“Giderek daha rekabetçi bir pazarda, çok daha fazla ülkenin kültür turizmi pazarına girmesiyle, çok ilginç tekliflerle ve turistlerin giderek daha kültürel hale geldiği yerlerde, Algarve bu eğilimi takip etmek zorunda, aksi takdirde daha az harcayan daha az talepkar turiste rehin olacak” dedi. Çalışmayı yürüten danışmanlık müdürü Carlos Martins, Faro'daki gazetecilere verdiği demeçte.

Araştırmaya göre, Algarve'deki her turist, kültürel veya eğlence deneyimlerine ortalama olarak yaklaşık 180 avro harcıyor, bu da ortalama olarak, seyahate yaptıkları toplam harcamaların yaklaşık% 10'una karşılık geliyor.

“Zaten çok alakalı, ancak büyümeye yer var, çünkü [eğlence ve kültür harcamalarının] bu [toplam] harcamaların% 40'ına kadar çıktığı yerler var.
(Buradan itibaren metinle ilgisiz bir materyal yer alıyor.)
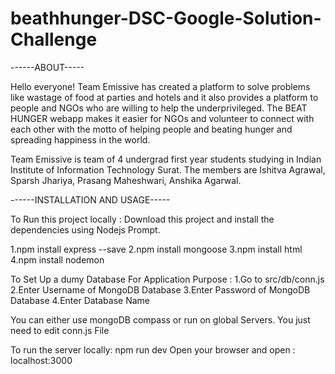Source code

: # beathhunger-DSC-Google-Solution-Challenge

------ABOUT-----

Hello everyone! Team Emissive has created a platform to solve problems like wastage of food at parties and hotels and it also provides a platform to people and NGOs who are willing to help the underprivileged. The BEAT HUNGER webapp makes it easier for NGOs and volunteer to connect with each other with the motto of helping people and beating hunger and spreading happiness in the world.

Team Emissive is team of 4 undergrad first year students studying in Indian Institute of Information Technology Surat. The members are Ishitva Agrawal, Sparsh Jhariya, Prasang Maheshwari, Anshika Agarwal.


------INSTALLATION AND USAGE-----

To Run this project locally : Download this project and install the dependencies using Nodejs Prompt.

1.npm install express --save 
2.npm install mongoose 
3.npm install html 
4.npm install nodemon 



To Set Up a dumy Database For Application Purpose :
1.Go to src/db/conn.js
2.Enter Username of MongoDB Database
3.Enter Password of MongoDB Database
4.Enter Database Name

You can either use mongoDB compass or run on global Servers. You just need to edit conn.js File


To run the server locally: npm run dev
Open your browser and open : localhost:3000
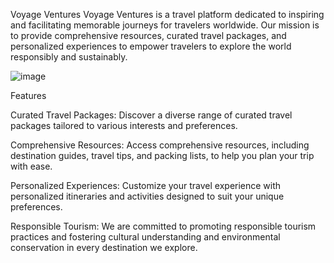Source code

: Voyage Ventures
Voyage Ventures is a travel platform dedicated to inspiring and facilitating memorable journeys for travelers worldwide. Our mission is to provide comprehensive resources, curated travel packages, and personalized experiences to empower travelers to explore the world responsibly and sustainably.

![image](https://github.com/swetasingh8844/Travelling_Website/assets/120044039/7f04377b-bcfb-45b4-84e2-e6eae0021fee)

Features

Curated Travel Packages: Discover a diverse range of curated travel packages tailored to various interests and preferences.

Comprehensive Resources: Access comprehensive resources, including destination guides, travel tips, and packing lists, to help you plan your trip with ease.

Personalized Experiences: Customize your travel experience with personalized itineraries and activities designed to suit your unique preferences.

Responsible Tourism: We are committed to promoting responsible tourism practices and fostering cultural understanding and environmental conservation in every destination we explore.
Biz buradayız, Algarve'de, bazı ülkelerde, bölgedeki deneyime turist harcamalarının ortalamasına kıyasla hala bir açık var. [Bu sayıya] ulaşmaktan çok uzaktayız ve burada çok büyük bir büyüme marjımız var” dedi danışman.

Carlos Martins, bölgenin “daha iyi deneyimler sunabilmek için çalışması gerektiğini, çünkü insanlar onlar için ödeme yapmaya ve zaten başka destinasyonlarda ödeme yapmaya istekli” olduğunu pekiştirdi.
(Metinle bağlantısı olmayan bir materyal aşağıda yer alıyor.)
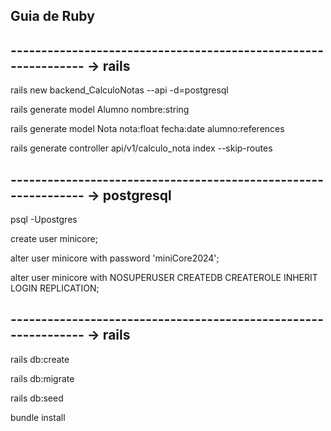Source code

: ## Guia de Ruby

## --------------------------------------------------------------- -> rails

rails new backend_CalculoNotas --api -d=postgresql

rails generate model Alumno nombre:string

rails generate model Nota nota:float fecha:date alumno:references

rails generate controller api/v1/calculo_nota index --skip-routes

## --------------------------------------------------------------- -> postgresql

psql -Upostgres

create user minicore;

alter user minicore with password 'miniCore2024';

alter user minicore with NOSUPERUSER CREATEDB CREATEROLE INHERIT LOGIN REPLICATION;

## --------------------------------------------------------------- -> rails

rails db:create

rails db:migrate

rails db:seed

bundle install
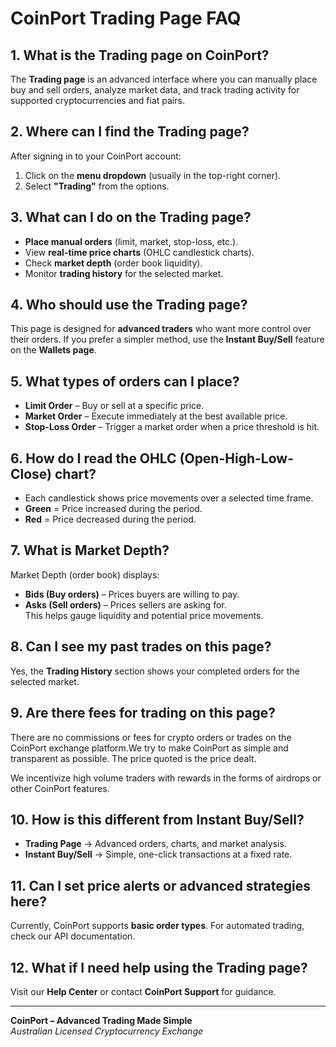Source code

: # **CoinPort Trading Page FAQ**  

## **1. What is the Trading page on CoinPort?**  
The **Trading page** is an advanced interface where you can manually place buy and sell orders, analyze market data, and track trading activity for supported cryptocurrencies and fiat pairs.  

## **2. Where can I find the Trading page?**  
After signing in to your CoinPort account:  
1. Click on the **menu dropdown** (usually in the top-right corner).  
2. Select **"Trading"** from the options.  

## **3. What can I do on the Trading page?**  
- **Place manual orders** (limit, market, stop-loss, etc.).  
- View **real-time price charts** (OHLC candlestick charts).  
- Check **market depth** (order book liquidity).  
- Monitor **trading history** for the selected market.  

## **4. Who should use the Trading page?**  
This page is designed for **advanced traders** who want more control over their orders. If you prefer a simpler method, use the **Instant Buy/Sell** feature on the **Wallets page**.  

## **5. What types of orders can I place?**  
- **Limit Order** – Buy or sell at a specific price.  
- **Market Order** – Execute immediately at the best available price.  
- **Stop-Loss Order** – Trigger a market order when a price threshold is hit.  

## **6. How do I read the OHLC (Open-High-Low-Close) chart?**  
- Each candlestick shows price movements over a selected time frame.  
- **Green** = Price increased during the period.  
- **Red** = Price decreased during the period.  

## **7. What is Market Depth?**  
Market Depth (order book) displays:  
- **Bids (Buy orders)** – Prices buyers are willing to pay.  
- **Asks (Sell orders)** – Prices sellers are asking for.  
This helps gauge liquidity and potential price movements.  

## **8. Can I see my past trades on this page?**  
Yes, the **Trading History** section shows your completed orders for the selected market.  

## **9. Are there fees for trading on this page?**  
There are no commissions or fees for crypto orders or trades on the CoinPort exchange platform.We try to make  CoinPort as simple and transparent as possible. The price quoted is the price dealt.

We incentivize high volume traders with rewards in the forms of airdrops or other CoinPort features.


## **10. How is this different from Instant Buy/Sell?**  
- **Trading Page** → Advanced orders, charts, and market analysis.  
- **Instant Buy/Sell** → Simple, one-click transactions at a fixed rate.  

## **11. Can I set price alerts or advanced strategies here?**  
Currently, CoinPort supports **basic order types**. For automated trading, check our API documentation.  

## **12. What if I need help using the Trading page?**  
Visit our **Help Center** or contact **CoinPort Support** for guidance.  

---  
**CoinPort – Advanced Trading Made Simple**  
*Australian Licensed Cryptocurrency Exchange*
Bunu yapmak için, turistlerin yerel pazarlarda, ürünlerde, tariflerde veya maddi olmayan mirasta “benzersiz ve spesifik” olanı sunarak, “daha az turist gibi ve daha çok sakinleri gibi” hissetmelerini sağlamak gerekecektir.
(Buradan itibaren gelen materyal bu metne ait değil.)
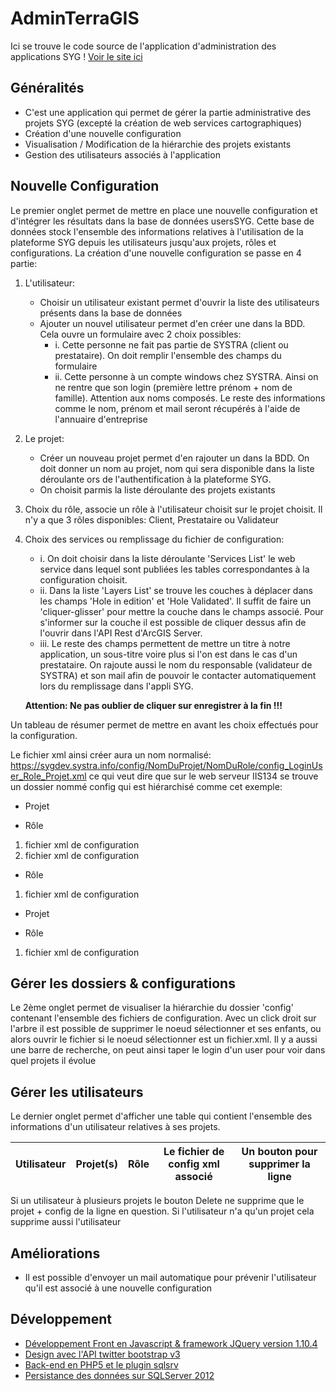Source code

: # AdminTerraGIS

Ici se trouve le code source de l'application d'administration des applications SYG ! [Voir le site ici](https://sygdev.systra.info/adminSYG)

## Généralités
* C'est une application qui permet de gérer la partie administrative des projets SYG (excepté la création de web services cartographiques)
* Création d'une nouvelle configuration
* Visualisation / Modification de la hiérarchie des projets existants
* Gestion des utilisateurs associés à l'application

## Nouvelle Configuration

Le premier onglet permet de mettre en place une nouvelle configuration et d'intégrer les résultats dans la base de données usersSYG. Cette base de données stock l'ensemble des informations relatives à l'utilisation de la plateforme SYG depuis les utilisateurs jusqu'aux projets, rôles et configurations.
La création d'une nouvelle configuration se passe en 4 partie:

1. L'utilisateur:
	* Choisir un utilisateur existant permet d'ouvrir la liste des utilisateurs présents dans la base de données
	* Ajouter un nouvel utilisateur permet d'en créer une dans la BDD. Cela ouvre un formulaire avec 2 choix possibles:
		- i.	Cette personne ne fait pas partie de SYSTRA (client ou prestataire). On doit remplir l'ensemble des champs du formulaire
		- ii. Cette personne à un compte windows chez SYSTRA. Ainsi on ne rentre que son login (première lettre prénom + nom de famille). Attention aux noms composés. Le reste des informations comme le nom, prénom et mail seront récupérés à l'aide de l'annuaire d'entreprise
2. Le projet:
	* Créer un nouveau projet permet d'en rajouter un dans la BDD. On doit donner un nom au projet, nom qui sera disponible dans la liste déroulante ors de l'authentification à la plateforme SYG.
	* On choisit parmis la liste déroulante des projets existants
3. Choix du rôle, associe un rôle à l'utilisateur choisit sur le projet choisit. Il n'y a que 3 rôles disponibles: Client, Prestataire ou Validateur
4. Choix des services ou remplissage du fichier de configuration:
	- i.	 On doit choisir dans la liste déroulante 'Services List' le web service dans lequel sont publiées les tables correspondantes à la configuration choisit.
	- ii.	 Dans la liste 'Layers List' se trouve les couches à déplacer dans les champs 'Hole in edition' et 'Hole Validated'. Il suffit de faire un 'cliquer-glisser' pour mettre la couche dans le champs associé. Pour s'informer sur la couche il est possible de cliquer dessus afin de l'ouvrir dans l'API Rest d'ArcGIS Server.
	- iii. Le reste des champs permettent de mettre un titre à notre application, un sous-titre voire plus si l'on est dans le cas d'un prestataire. On rajoute aussi le nom du responsable (validateur de SYSTRA) et son mail afin de pouvoir le contacter automatiquement lors du remplissage dans l'appli SYG.

	**Attention: Ne pas oublier de cliquer sur enregistrer à la fin !!!**		


Un tableau de résumer permet de mettre en avant les choix effectués pour la configuration.

Le fichier xml ainsi créer aura un nom normalisé: https://sygdev.systra.info/config/NomDuProjet/NomDuRole/config_LoginUser_Role_Projet.xml ce qui veut dire que sur le web serveur IIS134 se trouve un dossier nommé config qui est hiérarchisé comme cet exemple:
* Projet
- Rôle
1. fichier xml de configuration
2. fichier xml de configuration
- Rôle
1. fichier xml de configuration
* Projet
- Rôle
1. fichier xml de configuration


## Gérer les dossiers & configurations

Le 2ème onglet permet de visualiser la hiérarchie du dossier 'config' contenant l'ensemble des fichiers de configuration.
Avec un click droit sur l'arbre il est possible de supprimer le noeud sélectionner et ses enfants, ou alors ouvrir le fichier si le noeud sélectionner est un fichier.xml. Il y a aussi une barre de recherche, on peut ainsi taper le login d'un user pour voir dans quel projets il évolue

## Gérer les utilisateurs

Le dernier onglet permet d'afficher une table qui contient l'ensemble des informations d'un utilisateur relatives à ses projets.

Utilisateur| Projet(s) | Rôle | Le fichier de config xml associé | Un bouton pour supprimer la ligne
-----------|-----------|------|----------------------------------|----------------------------------

Si un utilisateur à plusieurs projets le bouton Delete ne supprime que le projet + config de la ligne en question. Si l'utilisateur n'a qu'un projet cela supprime aussi l'utilisateur

## Améliorations

* Il est possible d'envoyer un mail automatique pour prévenir l'utilisateur qu'il est associé à une nouvelle configuration

## Développement

* [Développement Front en Javascript & framework JQuery version 1.10.4](http://jquery.com)
* [Design avec l'API twitter bootstrap v3](http://getbootstrap.com/)
* [Back-end en PHP5 et le plugin sqlsrv](http://www.php.net/manual/fr/book.sqlsrv.php)
* [Persistance des données sur SQLServer 2012](http://www.microsoft.com/france/serveur-cloud/sql/2012/)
“Bugün bölgede şarap turizmi deneyimi yaşamak istiyorsam, bu teklif organize edilmiyor. Bir turisti ürün seçmek için belediye pazarına götürmek veya bir şefle bölgeden şaraplarla çalışan bir restorana gitmek, bunların hepsi henüz organize edilmemiş kültürel deneyimler.”


Eğitimin zorluğu


Kültürel acenteleri daha nitelikli deneyimler sunmak için eğitmek, teklifler, alanlar ve etkinlikler ana zorluklardan bir diğeridir.

Carlos Martins, “Bugün, Portekiz'de kültür ajanları ayakta kalmayı çok zor buluyor ve salgın sonrası [covid-19'un] daha da fazla” dedi.

Şu anda mevcut olan dijital araçlar setiyle daha iyi çalışmak “segment, ilgi alanlarına göre neredeyse şahsen sunuyor”, işaret edilen hedeflerden bir diğeri, en azından gittikçe daha fazla turist ziyaretlerini planlamak istediği için değil, “kendi deneyimlerini küratörlüğünü yapmak”, önceden tanımlanmış paketleri tercih etmek yerine.


Ulusal farklılıklar


Hollandalılar, Fransız ve Alman pazarları bir tür kültürel uygulamaya en yatkın olanlardır, müzeler gibi, tiyatro, anıtlar ve miras. Portekizliler, İrlandalı veya İspanyollar daha yüzeysel tüketicidir, kısa vadeli etkinlikler aramak.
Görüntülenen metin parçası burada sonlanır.